(Items listed in a dataset)
• • •
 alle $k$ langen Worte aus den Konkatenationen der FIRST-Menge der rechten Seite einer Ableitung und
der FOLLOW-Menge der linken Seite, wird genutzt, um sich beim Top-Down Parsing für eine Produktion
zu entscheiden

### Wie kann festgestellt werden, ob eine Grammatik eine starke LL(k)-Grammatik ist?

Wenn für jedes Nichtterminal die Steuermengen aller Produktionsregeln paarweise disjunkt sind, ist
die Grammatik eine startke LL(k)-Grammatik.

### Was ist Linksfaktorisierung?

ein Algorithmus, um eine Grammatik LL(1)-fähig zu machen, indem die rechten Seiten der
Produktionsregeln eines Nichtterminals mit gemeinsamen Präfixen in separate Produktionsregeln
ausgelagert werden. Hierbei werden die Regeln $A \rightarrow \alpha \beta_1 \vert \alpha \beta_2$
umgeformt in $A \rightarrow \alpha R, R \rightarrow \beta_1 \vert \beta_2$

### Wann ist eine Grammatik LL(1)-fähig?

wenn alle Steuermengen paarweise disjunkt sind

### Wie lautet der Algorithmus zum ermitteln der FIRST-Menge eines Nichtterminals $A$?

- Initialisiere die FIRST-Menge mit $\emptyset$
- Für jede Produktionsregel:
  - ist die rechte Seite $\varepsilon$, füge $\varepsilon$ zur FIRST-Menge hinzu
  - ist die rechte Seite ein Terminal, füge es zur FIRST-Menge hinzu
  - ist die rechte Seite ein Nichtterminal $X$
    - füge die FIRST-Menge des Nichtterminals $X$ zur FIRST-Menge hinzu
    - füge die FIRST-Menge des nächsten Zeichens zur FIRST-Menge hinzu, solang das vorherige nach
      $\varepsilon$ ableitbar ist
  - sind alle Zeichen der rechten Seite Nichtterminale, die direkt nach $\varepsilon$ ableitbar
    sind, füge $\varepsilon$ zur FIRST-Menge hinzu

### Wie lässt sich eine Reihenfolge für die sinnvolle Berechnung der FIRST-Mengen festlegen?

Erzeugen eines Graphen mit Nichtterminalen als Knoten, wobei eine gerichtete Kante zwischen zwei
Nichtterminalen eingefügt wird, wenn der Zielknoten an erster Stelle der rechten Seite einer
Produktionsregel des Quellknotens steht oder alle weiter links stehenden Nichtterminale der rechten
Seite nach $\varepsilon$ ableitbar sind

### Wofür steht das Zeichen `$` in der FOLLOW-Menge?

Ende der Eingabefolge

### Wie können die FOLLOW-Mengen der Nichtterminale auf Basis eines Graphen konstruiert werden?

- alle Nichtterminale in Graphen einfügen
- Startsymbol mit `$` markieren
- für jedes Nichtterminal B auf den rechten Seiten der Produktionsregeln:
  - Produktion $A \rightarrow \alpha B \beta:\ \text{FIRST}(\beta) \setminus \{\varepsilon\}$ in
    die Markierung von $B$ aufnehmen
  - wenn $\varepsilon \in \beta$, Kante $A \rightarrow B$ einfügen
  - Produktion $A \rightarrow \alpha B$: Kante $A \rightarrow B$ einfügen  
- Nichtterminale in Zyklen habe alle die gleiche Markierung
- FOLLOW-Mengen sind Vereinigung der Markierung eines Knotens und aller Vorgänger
• • •
- _Task objective_:
Lines in the data holding the word "wird": count them and say how many, nothing more.

- _Exercise solution_:
2